I remember the first time I used the v1.0 of Visual Basic. Back then, it was a program for DOS. Before it, writing programs was extremely complex and I’d never managed to make much progress beyond the most basic toy applications. But with VB, I drew a button on the screen, typed in a single line of code that I wanted to run when that button was clicked, and I had a complete application I could now run. It was such an amazing experience that I’ll never forget that feeling.
It felt like coding would never be the same again.
Writing code in Mojo, a new programming language from Modular1 is the second time in my life I’ve had that feeling. Here’s what it looks like:
Why not just use Python?
Before I explain why I’m so excited about Mojo, I first need to say a few things about Python.
Python is the language that I have used for nearly all my work over the last few years. It is a beautiful language. It has an elegant core, on which everything else is built. This approach means that Python can (and does) do absolutely anything. But it comes with a downside: performance.
A few percent here or there doesn’t matter. But Python is many thousands of times slower than languages like C++. This makes it impractical to use Python for the performance-sensitive parts of code – the inner loops where performance is critical.
However, Python has a trick up its sleeve: it can call out to code written in fast languages. So Python programmers learn to avoid using Python for the implementation of performance-critical sections, instead using Python wrappers over C, FORTRAN, Rust, etc code. Libraries like Numpy and PyTorch provide “pythonic” interfaces to high performance code, allowing Python programmers to feel right at home, even as they’re using highly optimised numeric libraries.
Nearly all AI models today are developed in Python, thanks to the flexible and elegant programming language, fantastic tools and ecosystem, and high performance compiled libraries.
But this “two-language” approach has serious downsides. For instance, AI models often have to be converted from Python into a faster implementation, such as ONNX or torchscript. But these deployment approaches can’t support all of Python’s features, so Python programmers have to learn to use a subset of the language that matches their deployment target. It’s very hard to profile or debug the deployment version of the code, and there’s no guarantee it will even run identically to the python version.
The two-language problem gets in the way of learning. Instead of being able to step into the implementation of an algorithm while your code runs, or jump to the definition of a method of interest, instead you find yourself deep in the weeds of C libraries and binary blobs. All coders are learners (or at least, they should be) because the field constantly develops, and no-one can understand it all. So difficulties learning and problems for experienced devs just as much as it is for students starting out.

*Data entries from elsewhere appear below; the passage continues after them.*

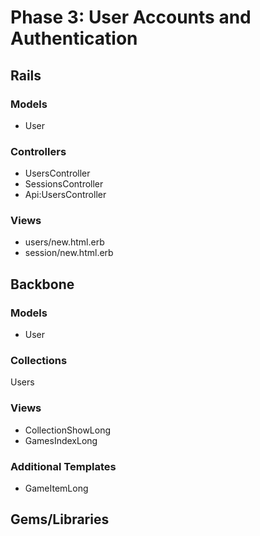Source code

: # Phase 3: User Accounts and Authentication

## Rails
### Models
* User

### Controllers
* UsersController
* SessionsController
* Api:UsersController

### Views
* users/new.html.erb
* session/new.html.erb

## Backbone
### Models
* User

### Collections
Users

### Views
* CollectionShowLong
* GamesIndexLong

### Additional Templates
* GameItemLong

## Gems/Libraries
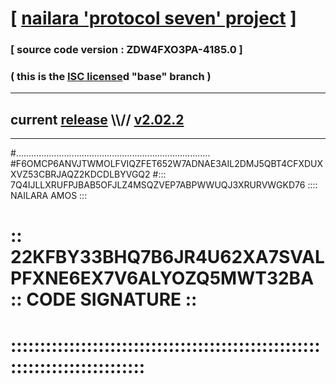 
# [ [nailara 'protocol seven' project](http://nailara.network/) ]

### [ source code version : ZDW4FXO3PA-4185.0 ]

### ( this is the [ISC license](license)d "base" branch )
---
## current [release](https://github.com/nailara-technologies/protocol-7/releases) \\\\// [v2.02.2](https://github.com/nailara-technologies/protocol-7/releases/tag/v2.02.2)
---

#.............................................................................
#F6OMCP6ANVJTWMOLFVIQZFET652W7ADNAE3AIL2DMJ5QBT4CFXDUXXVZ53CBRJAQZ2KDCDLBYVGQ2
#::: 7Q4IJLLXRUFPJBAB5OFJLZ4MSQZVEP7ABPWWUQJ3XRURVWGKD76 :::: NAILARA AMOS :::
# :: 22KFBY33BHQ7B6JR4U62XA7SVALPFXNE6EX7V6ALYOZQ5MWT32BA :: CODE SIGNATURE ::
# ::::::::::::::::::::::::::::::::::::::::::::::::::::::::::::::::::::::::::::
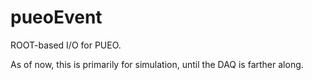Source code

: # pueoEvent

ROOT-based I/O for PUEO. 

As of now, this is primarily for simulation, until the DAQ is farther along. 

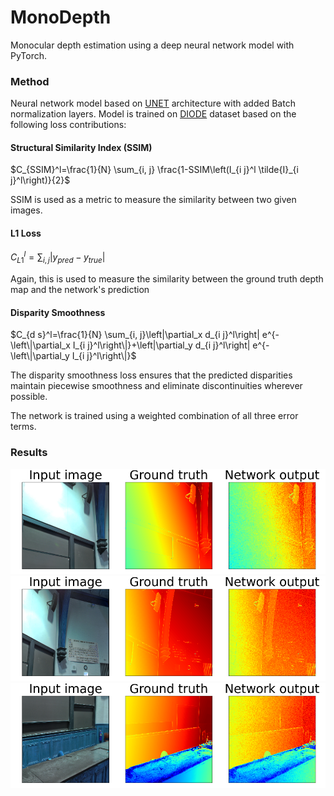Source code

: # MonoDepth

Monocular depth estimation using a deep neural network model with PyTorch. 

### Method

Neural network model based on [UNET](https://arxiv.org/abs/1505.04597) architecture with added Batch normalization layers. Model is trained on [DIODE](https://diode-dataset.org/) dataset based on the following loss contributions:

#### Structural Similarity Index (SSIM)

$C_{SSIM}^l=\frac{1}{N} \sum_{i, j} \frac{1-SSIM\left(I_{i j}^l \tilde{I}_{i j}^l\right)}{2}$

SSIM is used as a metric to measure the similarity between two given images.

#### L1 Loss

$C_{L1}^l = \sum_{i, j} |y_{pred} - y_{true}|$

Again, this is used to measure the similarity between the ground truth depth map and the network's prediction

#### Disparity Smoothness

$C_{d s}^l=\frac{1}{N} \sum_{i, j}\left|\partial_x d_{i j}^l\right| e^{-\left\|\partial_x I_{i j}^l\right\|}+\left|\partial_y d_{i j}^l\right| e^{-\left\|\partial_y I_{i j}^l\right\|}$

The disparity smoothness loss ensures that the predicted disparities maintain piecewise smoothness and eliminate discontinuities wherever possible.

The network is trained using a weighted combination of all three error terms.

### Results

![](examples/example1.png)
![](examples/example2.png)
![](examples/example3.png)
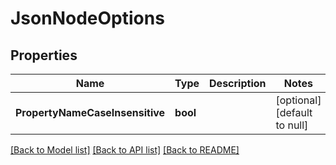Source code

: # JsonNodeOptions

## Properties
Name | Type | Description | Notes
------------ | ------------- | ------------- | -------------
**PropertyNameCaseInsensitive** | **bool** |  | [optional] [default to null]

[[Back to Model list]](../README.md#documentation-for-models) [[Back to API list]](../README.md#documentation-for-api-endpoints) [[Back to README]](../README.md)

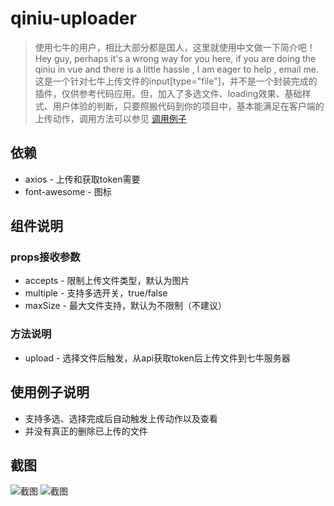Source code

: # qiniu-uploader

> 使用七牛的用户，相比大部分都是国人，这里就使用中文做一下简介吧！  
> Hey guy, perhaps it's a wrong way for you here, if you are doing the qiniu in vue and there is a little hassle , I am eager to help , email me.  
> 这是一个针对七牛上传文件的input[type="file"]，并不是一个封装完成的插件，仅供参考代码应用。但，加入了多选文件、loading效果、基础样式、用户体验的判断，只要照搬代码到你的项目中，基本能满足在客户端的上传动作，调用方法可以参见 [调用例子]('example/index.vue')
    
## 依赖
- axios - 上传和获取token需要
- font-awesome - 图标

## 组件说明
### props接收参数
- accepts - 限制上传文件类型，默认为图片
- multiple - 支持多选开关，true/false
- maxSize - 最大文件支持，默认为不限制（不建议）

### 方法说明
- upload - 选择文件后触发，从api获取token后上传文件到七牛服务器

## 使用例子说明
- 支持多选、选择完成后自动触发上传动作以及查看
- 并没有真正的删除已上传的文件

## 截图
![截图](http://img.hidoge.cn/FuInm-N6_6oH0cTTCweA2NHZU6r6 "截图")
![截图](http://img.hidoge.cn/FtFEqaFLB0sdhrSMptw5WhVbt-ve "截图")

The same problem occurs when trying to debug code or find and resolve performance problems. The two-language problem means that the tools that Python programmers are familiar with no longer apply as soon as we find ourselves jumping into the backend implementation language.
There are also unavoidable performance problems, even when a faster compiled implementation language is used for a library. One major issue is the lack of “fusion” – that is, calling a bunch of compiled functions in a row leads to a lot of overhead, as data is converted to and from python formats, and the cost of switching from python to C and back repeatedly must be paid. So instead we have to write special “fused” versions of common combinations of functions (such as a linear layer followed by a rectified linear layer in a neural net), and call these fused versions from Python. This means there’s a lot more library functions to implement and remember, and you’re out of luck if you’re doing anything even slightly non-standard because there won’t be a fused version for you.
We also have to deal with the lack of effective parallel processing in Python. Nowadays we all have computers with lots of cores, but Python generally will just use one at a time. There are some clunky ways to write parallel code which uses more than one core, but they either have to work on totally separate memory (and have a lot of overhead to start up) or they have to take it in turns to access memory (the dreaded “global interpreter lock” which often makes parallel code actually slower than single-threaded code!)
Libraries like PyTorch have been developing increasingly ingenious ways to deal with these performance problems, with the newly released PyTorch 2 even including a compile()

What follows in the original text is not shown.